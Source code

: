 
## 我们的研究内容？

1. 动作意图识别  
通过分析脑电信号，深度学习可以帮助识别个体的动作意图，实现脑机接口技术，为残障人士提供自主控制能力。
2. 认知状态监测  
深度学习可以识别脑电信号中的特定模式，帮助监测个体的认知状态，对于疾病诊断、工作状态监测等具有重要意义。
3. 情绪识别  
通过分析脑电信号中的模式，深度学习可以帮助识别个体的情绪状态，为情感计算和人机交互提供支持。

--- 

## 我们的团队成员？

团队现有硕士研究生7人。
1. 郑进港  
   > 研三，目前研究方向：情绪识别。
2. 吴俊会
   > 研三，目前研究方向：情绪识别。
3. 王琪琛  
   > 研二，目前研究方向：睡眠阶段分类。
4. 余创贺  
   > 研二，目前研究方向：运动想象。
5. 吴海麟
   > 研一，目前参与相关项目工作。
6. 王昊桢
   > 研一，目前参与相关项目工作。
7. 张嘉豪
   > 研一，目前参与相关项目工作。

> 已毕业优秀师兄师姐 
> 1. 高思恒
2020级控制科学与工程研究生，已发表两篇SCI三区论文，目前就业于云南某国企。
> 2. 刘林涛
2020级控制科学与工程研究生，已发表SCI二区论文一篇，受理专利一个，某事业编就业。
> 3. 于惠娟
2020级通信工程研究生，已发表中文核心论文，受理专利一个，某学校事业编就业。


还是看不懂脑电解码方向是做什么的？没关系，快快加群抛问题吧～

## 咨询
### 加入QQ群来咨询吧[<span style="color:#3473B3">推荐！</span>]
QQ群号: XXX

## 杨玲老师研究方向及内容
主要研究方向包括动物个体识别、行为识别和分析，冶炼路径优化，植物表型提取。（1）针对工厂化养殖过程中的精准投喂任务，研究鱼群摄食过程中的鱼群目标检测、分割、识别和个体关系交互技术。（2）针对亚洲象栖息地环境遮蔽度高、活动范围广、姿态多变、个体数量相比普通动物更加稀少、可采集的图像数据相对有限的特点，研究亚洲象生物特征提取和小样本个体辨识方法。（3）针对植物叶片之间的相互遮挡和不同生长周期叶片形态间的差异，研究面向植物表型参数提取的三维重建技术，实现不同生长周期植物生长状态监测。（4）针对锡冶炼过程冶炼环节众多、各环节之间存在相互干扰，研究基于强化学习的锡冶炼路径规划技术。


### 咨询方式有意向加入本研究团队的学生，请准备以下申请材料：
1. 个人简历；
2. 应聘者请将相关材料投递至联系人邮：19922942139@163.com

==

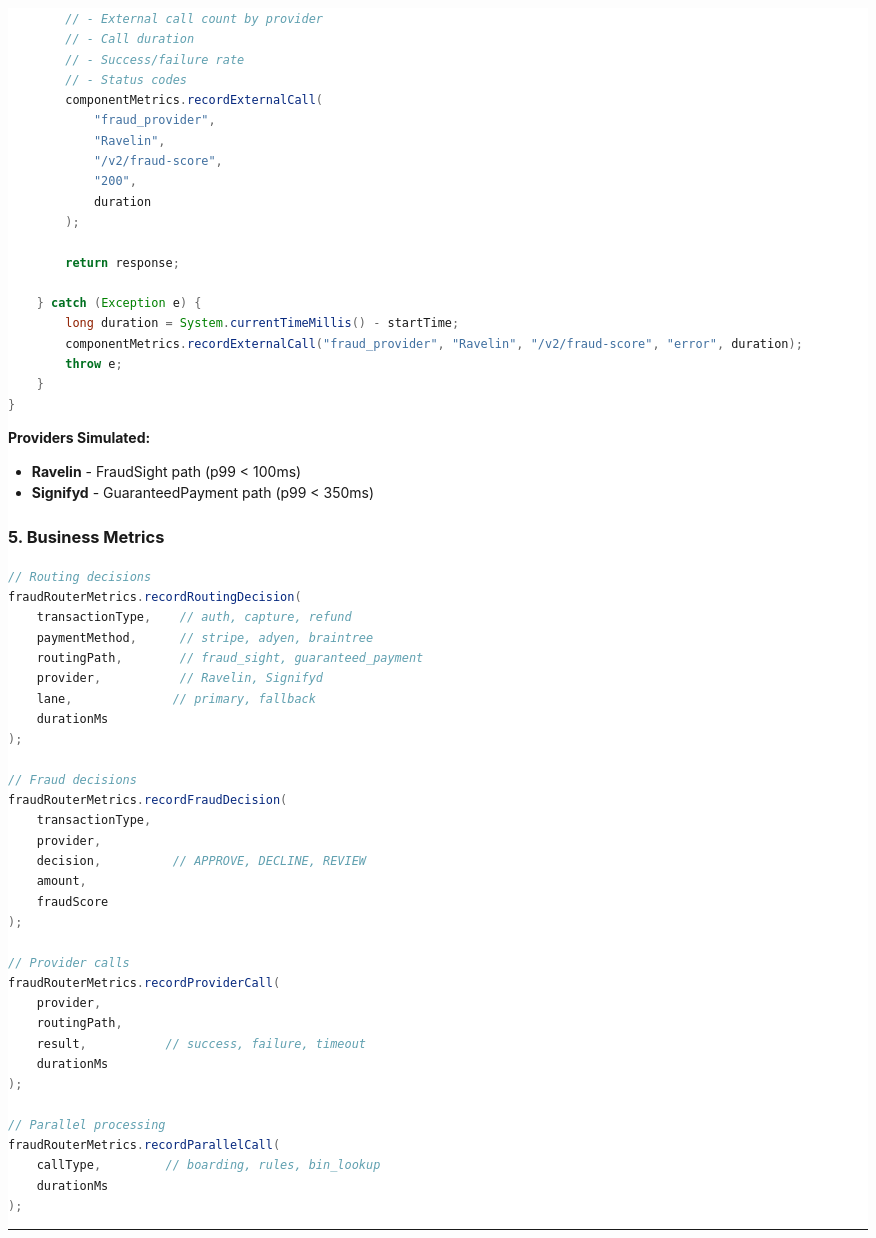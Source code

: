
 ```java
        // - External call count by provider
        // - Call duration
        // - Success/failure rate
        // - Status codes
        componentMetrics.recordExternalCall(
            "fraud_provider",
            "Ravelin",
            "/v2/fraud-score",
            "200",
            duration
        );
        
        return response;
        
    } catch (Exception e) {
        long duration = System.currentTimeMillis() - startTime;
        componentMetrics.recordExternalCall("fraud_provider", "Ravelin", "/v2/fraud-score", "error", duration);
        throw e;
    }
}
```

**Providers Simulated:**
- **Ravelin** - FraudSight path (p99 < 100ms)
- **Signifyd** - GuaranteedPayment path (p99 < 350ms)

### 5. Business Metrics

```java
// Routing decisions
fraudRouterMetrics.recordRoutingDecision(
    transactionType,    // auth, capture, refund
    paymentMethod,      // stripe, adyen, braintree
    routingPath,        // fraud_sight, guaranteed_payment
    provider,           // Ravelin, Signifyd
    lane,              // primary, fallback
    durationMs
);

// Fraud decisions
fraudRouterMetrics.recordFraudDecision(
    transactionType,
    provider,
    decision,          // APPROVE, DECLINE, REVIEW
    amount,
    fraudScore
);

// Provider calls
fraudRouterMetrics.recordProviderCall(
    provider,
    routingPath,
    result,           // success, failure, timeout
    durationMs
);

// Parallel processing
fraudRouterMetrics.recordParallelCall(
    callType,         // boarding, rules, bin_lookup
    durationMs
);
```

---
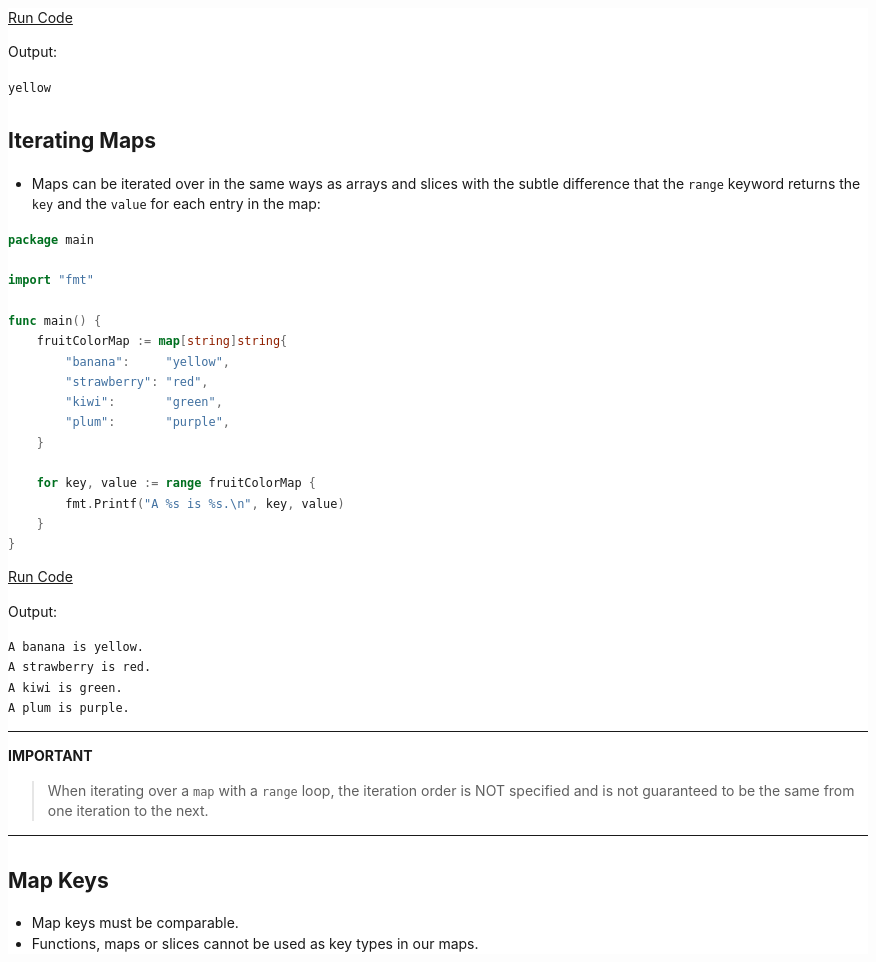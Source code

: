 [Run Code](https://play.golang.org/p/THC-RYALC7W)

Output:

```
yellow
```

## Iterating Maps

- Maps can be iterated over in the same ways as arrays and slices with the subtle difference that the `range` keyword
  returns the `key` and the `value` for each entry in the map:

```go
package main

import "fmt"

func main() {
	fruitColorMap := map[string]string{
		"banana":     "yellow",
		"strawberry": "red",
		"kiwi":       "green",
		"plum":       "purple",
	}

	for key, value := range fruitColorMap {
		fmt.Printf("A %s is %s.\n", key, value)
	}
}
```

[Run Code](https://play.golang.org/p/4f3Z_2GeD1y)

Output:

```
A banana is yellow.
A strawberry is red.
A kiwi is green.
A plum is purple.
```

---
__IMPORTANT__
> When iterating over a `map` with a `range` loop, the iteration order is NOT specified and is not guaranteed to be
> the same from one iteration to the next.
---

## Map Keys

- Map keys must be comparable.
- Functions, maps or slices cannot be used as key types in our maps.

* * *

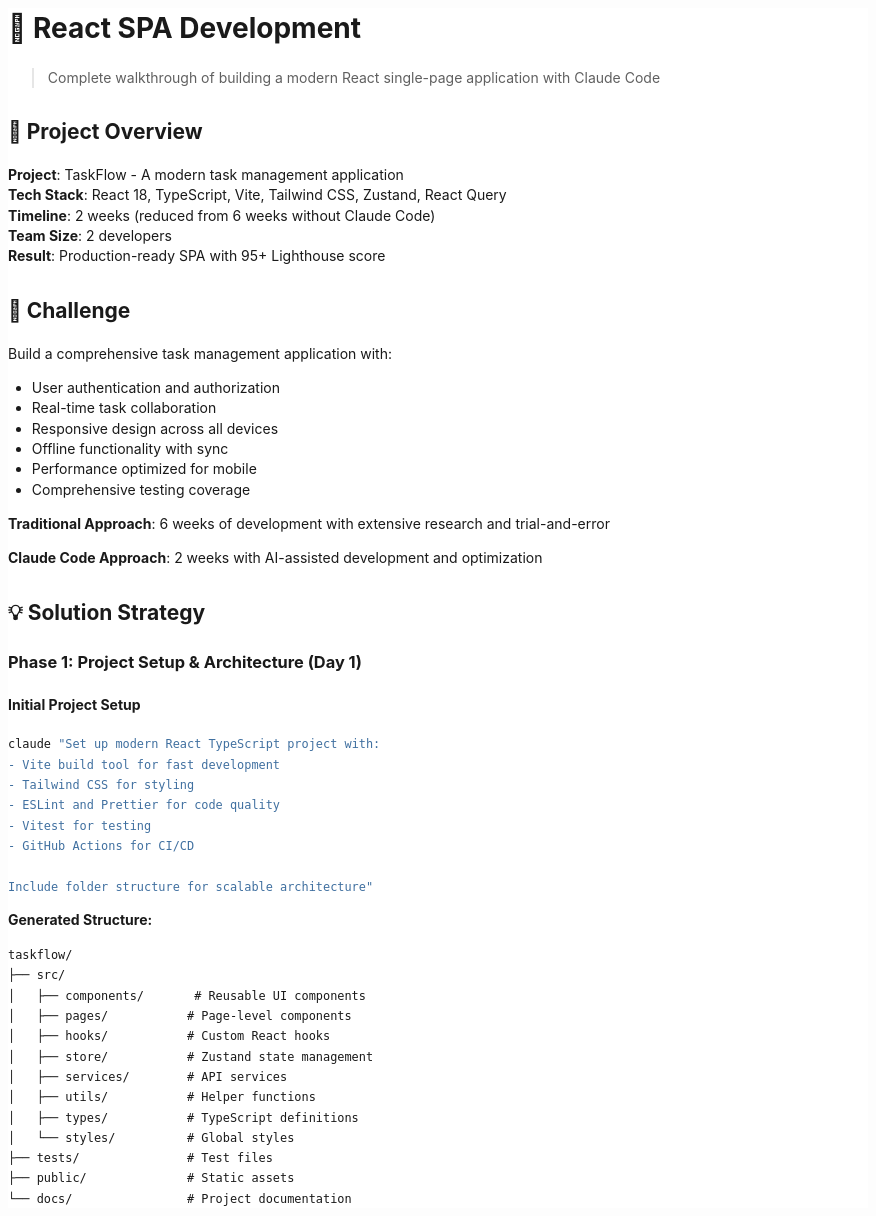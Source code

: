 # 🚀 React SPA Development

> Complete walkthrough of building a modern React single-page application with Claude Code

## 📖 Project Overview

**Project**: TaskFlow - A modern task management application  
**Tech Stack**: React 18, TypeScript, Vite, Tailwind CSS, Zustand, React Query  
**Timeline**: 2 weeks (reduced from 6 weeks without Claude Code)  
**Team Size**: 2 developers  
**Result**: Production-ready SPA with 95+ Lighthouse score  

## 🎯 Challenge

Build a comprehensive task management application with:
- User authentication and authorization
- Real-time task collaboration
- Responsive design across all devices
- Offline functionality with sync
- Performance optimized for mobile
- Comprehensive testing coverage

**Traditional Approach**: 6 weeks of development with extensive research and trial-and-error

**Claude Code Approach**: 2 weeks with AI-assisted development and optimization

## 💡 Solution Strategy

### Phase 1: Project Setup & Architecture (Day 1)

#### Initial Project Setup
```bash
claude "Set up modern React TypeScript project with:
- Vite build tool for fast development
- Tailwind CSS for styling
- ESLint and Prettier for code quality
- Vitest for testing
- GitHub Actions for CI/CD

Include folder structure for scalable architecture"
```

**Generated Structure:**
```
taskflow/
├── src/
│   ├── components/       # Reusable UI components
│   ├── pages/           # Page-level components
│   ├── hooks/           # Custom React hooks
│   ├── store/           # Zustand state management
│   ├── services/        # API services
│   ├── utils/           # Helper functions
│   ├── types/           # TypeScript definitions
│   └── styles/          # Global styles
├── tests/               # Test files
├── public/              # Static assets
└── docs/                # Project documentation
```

What the task asks: Read through the entries above and copy each line that has the string "same" in it.

Reply:
- Maps can be iterated over in the same ways as arrays and slices with the subtle difference that the `range` keyword
> the same from one iteration to the next.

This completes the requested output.